» YOUR INSTRUCTIONS: Give back the entire listing exactly as it was provided.
*** Opening ENTRIES PROVIDED ***
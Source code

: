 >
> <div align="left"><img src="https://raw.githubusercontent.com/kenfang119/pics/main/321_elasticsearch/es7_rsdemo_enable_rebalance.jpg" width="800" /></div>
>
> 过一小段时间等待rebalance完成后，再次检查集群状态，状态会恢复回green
*** Closing ENTRIES PROVIDED ***
» COMPLETED TASK:
Source code

: >
> <div align="left"><img src="https://raw.githubusercontent.com/kenfang119/pics/main/321_elasticsearch/es7_rsdemo_enable_rebalance.jpg" width="800" /></div>
>
> 过一小段时间等待rebalance完成后，再次检查集群状态，状态会恢复回green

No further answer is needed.